I passed by the dumpster where I'd seen the cat the other night. Something flashed in the corner of my vision. It gave me but a split second's warning as a mass of muscle and flesh hurtled from the shadows beneath the dead streetlight.
The body connected with me. I hit the ground. Air exploded from my lungs. I struggled and tried to kick at the shape, but it was as if a steel girder had fallen on me. I forced my eyes to focus. Reagan's hate-twisted features filled my vision. The night was dark, but fury shone in his eyes like hellfire.
A stale scent of alcohol was on his breath, and his words were slurred as he growled, "Got him. Fucking faggot."
I opened my mouth to respond, but a meaty fist slammed into my ribs. It felt at first like I'd been hit by a truck. I revised the assessment as another fist barreled into me. Something popped inside me. The agony was fire, but an icy, sick feeling paralyzed me. I scrabbled at the mountains of muscle before me, but my hands found no purchase. Reagan broke with his abuse of my body to slam my arms against the pavement. Fire arced up both limbs as the harsh gravel tore skin away.
"Brent, get your ass over here," Reagan shouted, panting hard.

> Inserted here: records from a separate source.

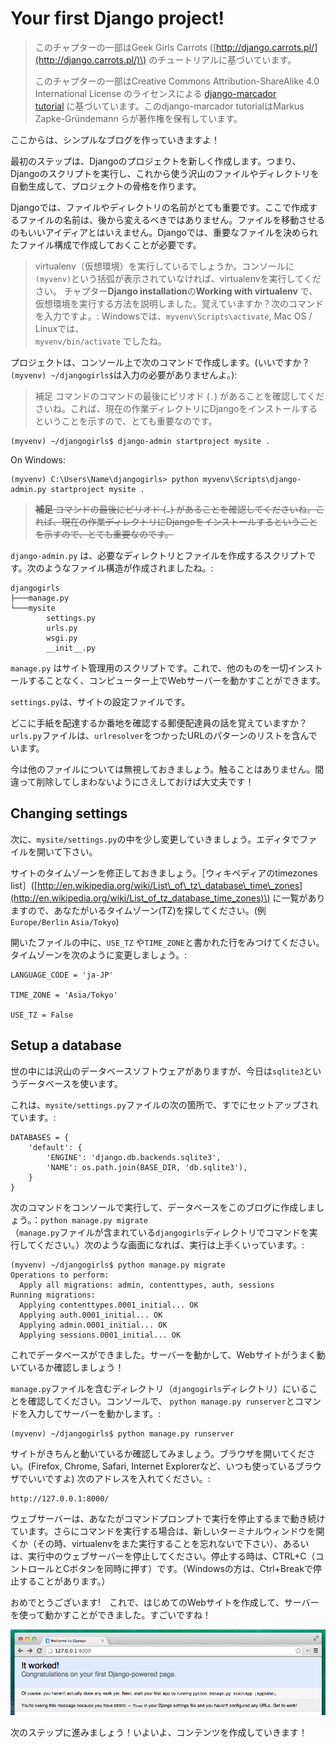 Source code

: # Your first Django project!

> このチャプターの一部はGeek Girls Carrots \([http://django.carrots.pl/](http://django.carrots.pl/)\) のチュートリアルに基づいています。
>
> このチャプターの一部はCreative Commons Attribution-ShareAlike 4.0 International License のライセンスによる [django-marcador  
> tutorial](http://django-marcador.keimlink.de/)  に基づいています。このdjango-marcador tutorialはMarkus Zapke-Gründemann らが著作権を保有しています。

ここからは、シンプルなブログを作っていきますよ！

最初のステップは、Djangoのプロジェクトを新しく作成します。つまり、Djangoのスクリプトを実行し、これから使う沢山のファイルやディレクトリを自動生成して、プロジェクトの骨格を作ります。

Djangoでは、ファイルやディレクトリの名前がとても重要です。ここで作成するファイルの名前は、後から変えるべきではありません。ファイルを移動させるのもいいアイディアとはいえません。Djangoでは、重要なファイルを決められたファイル構成で作成しておくことが必要です。

> virtualenv（仮想環境）を実行しているでしょうか。コンソールに`(myvenv)`という括弧が表示されていなければ、virtualenvを実行してください。 チャプター**Django installation**の**Working with virtualenv** で、仮想環境を実行する方法を説明しました。覚えていますか？次のコマンドを入力ですよ。: Windowsでは、`myvenv\Scripts\activate`, Mac OS / Linuxでは、  
> `myvenv/bin/activate` でしたね。

プロジェクトは、コンソール上で次のコマンドで作成します。\(いいですか？`(myvenv) ~/djangogirls$`は入力の必要がありませんよ。\):

> 補足 コマンドのコマンドの最後にピリオド \(`.`\) があることを確認してくださいね。これば、現在の作業ディレクトリにDjangoをインストールするということを示すので、とても重要なのです。

```
(myvenv) ~/djangogirls$ django-admin startproject mysite .
```

On Windows:

```
(myvenv) C:\Users\Name\djangogirls> python myvenv\Scripts\django-admin.py startproject mysite .
```

> ~~**補足** コマンドの最後にピリオド \(`.`\) があることを確認してくださいね。これば、現在の作業ディレクトリにDjangoをインストールするということを示すので、とても重要なのです。~~

`django-admin.py` は、必要なディレクトリとファイルを作成するスクリプトです。次のようなファイル構造が作成されましたね。:

```
djangogirls
├───manage.py
└───mysite
        settings.py
        urls.py
        wsgi.py
        __init__.py
```

`manage.py` はサイト管理用のスクリプトです。これで、他のものを一切インストールすることなく、コンピューター上でWebサーバーを動かすことができます。

`settings.py`は、サイトの設定ファイルです。

どこに手紙を配達するか番地を確認する郵便配達員の話を覚えていますか？ `urls.py`ファイルは、`urlresolver`をつかったURLのパターンのリストを含んでいます。

今は他のファイルについては無視しておきましょう。触ることはありません。間違って削除してしまわないようにさえしておけば大丈夫です！

## Changing settings

次に、`mysite/settings.py`の中を少し変更していきましょう。エディタでファイルを開いて下さい。

サイトのタイムゾーンを修正しておきましょう。［ウィキペディアのtimezones list］\([http://en.wikipedia.org/wiki/List\_of\_tz\_database\_time\_zones](http://en.wikipedia.org/wiki/List_of_tz_database_time_zones)\) に一覧がありますので、あなたがいるタイムゾーン\(TZ\)を探してください。\(例 `Europe/Berlin` `Asia/Tokyo`\)

開いたファイルの中に、`USE_TZ` や`TIME_ZONE`と書かれた行をみつけてください。 タイムゾーンを次のように変更しましょう。:

```
LANGUAGE_CODE = 'ja-JP'

TIME_ZONE = 'Asia/Tokyo'

USE_TZ = False
```

## Setup a database

世の中には沢山のデータベースソフトウェアがありますが、今日は`sqlite3`というデータベースを使います。

これは、`mysite/settings.py`ファイルの次の箇所で、すでにセットアップされています。:

```
DATABASES = {
    'default': {
        'ENGINE': 'django.db.backends.sqlite3',
        'NAME': os.path.join(BASE_DIR, 'db.sqlite3'),
    }
}
```

次のコマンドをコンソールで実行して、データベースをこのブログに作成しましょう。：`python manage.py migrate`　  
（`manage.py`ファイルが含まれている`djangogirls`ディレクトリでコマンドを実行してください。）次のような画面になれば、実行は上手くいっています。:

```
(myvenv) ~/djangogirls$ python manage.py migrate
Operations to perform:
  Apply all migrations: admin, contenttypes, auth, sessions
Running migrations:
  Applying contenttypes.0001_initial... OK
  Applying auth.0001_initial... OK
  Applying admin.0001_initial... OK
  Applying sessions.0001_initial... OK
```

これでデータベースができました。サーバーを動かして、Webサイトがうまく動いているか確認しましょう！

`manage.py`ファイルを含むディレクトリ（`djangogirls`ディレクトリ）にいることを確認してください。コンソールで、 `python manage.py runserver`とコマンドを入力してサーバーを動かします。:

```
(myvenv) ~/djangogirls$ python manage.py runserver
```

サイトがきちんと動いているか確認してみましょう。ブラウザを開いてください。\(Firefox, Chrome, Safari, Internet Explorerなど、いつも使っているブラウザでいいですよ\) 次のアドレスを入れてください。:

```
http://127.0.0.1:8000/
```

ウェブサーバーは、あなたがコマンドプロンプトで実行を停止するまで動き続けています。さらにコマンドを実行する場合は、新しいターミナルウィンドウを開くか（その時、virtualenvをまた実行することを忘れないで下さい）、あるいは、実行中のウェブサーバーを停止してください。停止する時は、CTRL+C（コントロールとCボタンを同時に押す）です。（Windowsの方は、Ctrl+Breakで停止することがあります。）

おめでとうございます!　これで、はじめてのWebサイトを作成して、サーバーを使って動かすことができました。すごいですね！

![It worked!](images/it_worked2.png)

次のステップに進みましょう！いよいよ、コンテンツを作成していきます！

"Dude, do we have to do this?" Brent sounded uncertain. He was still a good distance away. His voice rung oddly in my ears. Everything was getting hazy.
"Faggot keeps checking us out in the gym. Gotta teach him a lesson. They don't learn." He punctuated each sentence with another punch to my torso. I would have screamed, but all I could do was wheeze.
Then he started in on my face. The first punch dislocated my jaw. I spat blood all over the front of Reagan's baby blue polo shirt. A snarl of wordless fury erupted from deep within his massive chest. He backhanded me.
"You're going to kill him, Rey, c'mon, someone's gonna see us!" His voice was choked with fear, maybe horror.
My world was dissolving in a haze of red and black I let out a mewling sob, not even bothering to defend myself any more. There was warmth waiting for me, warmth and light beyond the darkness. All I had to do was let go and--
"Oh, shit," Reagan breathed. His gargantuan weight vanished. Lights flashed nearby. The passing car did not stop, but Reagan and Brent were gone in a pattersong of footsteps.
The shock receded over an eternity, leaving behind agony. Somehow, I was still conscious. I tried to let go, to just die, but awareness of the pavement set in to me, and soon I knew there was no chance of just drifting away. The cold was unbearable. I was shuddering. No one came.
So I crawled. Broken bones shooting explosions of agony into my brain. Blood trailing after me. Fury slowly replacing the desperation that the beating had left within me. My hatred burned, but in a good way. It was a comfort, to lose myself in that river of wrath. A fell exhilaration powered my limbs. I was barely aware of the agony as I clambered up to my feet against the side of a furniture shop. The bricks dug into my ruined ribs.
I stumbled like a death thing given unholy life, leaning against the walls of buildings where I could, swaying precipitously across the pavement where there were no walls to support me.
It took me a shorter time than I expected to reach the magic shop. The door was slightly open. The old man was sitting behind the counter. He looked up from a newspaper, his face warping with commingled pity and surprise as I stumbled in. I knew I was no pretty sight.
"Vengeance," I rasped. "I'm ready."
My knees turned to water, and I collapsed.